TASK INSTRUCTIONS - What is needed is an exact copy of every entry below, with the pictures left out.

DATASET EXTRACT -
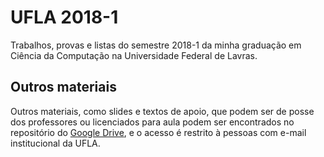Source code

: # UFLA 2018-1
Trabalhos, provas e listas do semestre 2018-1 da minha graduação em Ciência da Computação na Universidade Federal de Lavras.

## Outros materiais
Outros materiais, como slides e textos de apoio, que podem ser de posse dos professores ou licenciados para aula podem ser encontrados no repositório do [Google Drive](https://drive.google.com/drive/folders/12F_k7ph60cHd4PNzJ5MwOe6vZYLp6zir?usp=sharing), e o acesso é restrito à pessoas com e-mail institucional da UFLA.
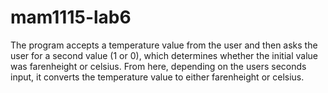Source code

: # mam1115-lab6
The program accepts a temperature value from the user and then asks the user for a second value (1 or 0), which determines whether the initial value was farenheight or celsius. From here, depending on the users seconds input, it converts the temperature value to either farenheight or celsius.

EXPECTED ANSWER -
Source code

: # UFLA 2018-1
Trabalhos, provas e listas do semestre 2018-1 da minha graduação em Ciência da Computação na Universidade Federal de Lavras.

## Outros materiais
Outros materiais, como slides e textos de apoio, que podem ser de posse dos professores ou licenciados para aula podem ser encontrados no repositório do [Google Drive](https://drive.google.com/drive/folders/12F_k7ph60cHd4PNzJ5MwOe6vZYLp6zir?usp=sharing), e o acesso é restrito à pessoas com e-mail institucional da UFLA.
Source code

: # mam1115-lab6
The program accepts a temperature value from the user and then asks the user for a second value (1 or 0), which determines whether the initial value was farenheight or celsius. From here, depending on the users seconds input, it converts the temperature value to either farenheight or celsius.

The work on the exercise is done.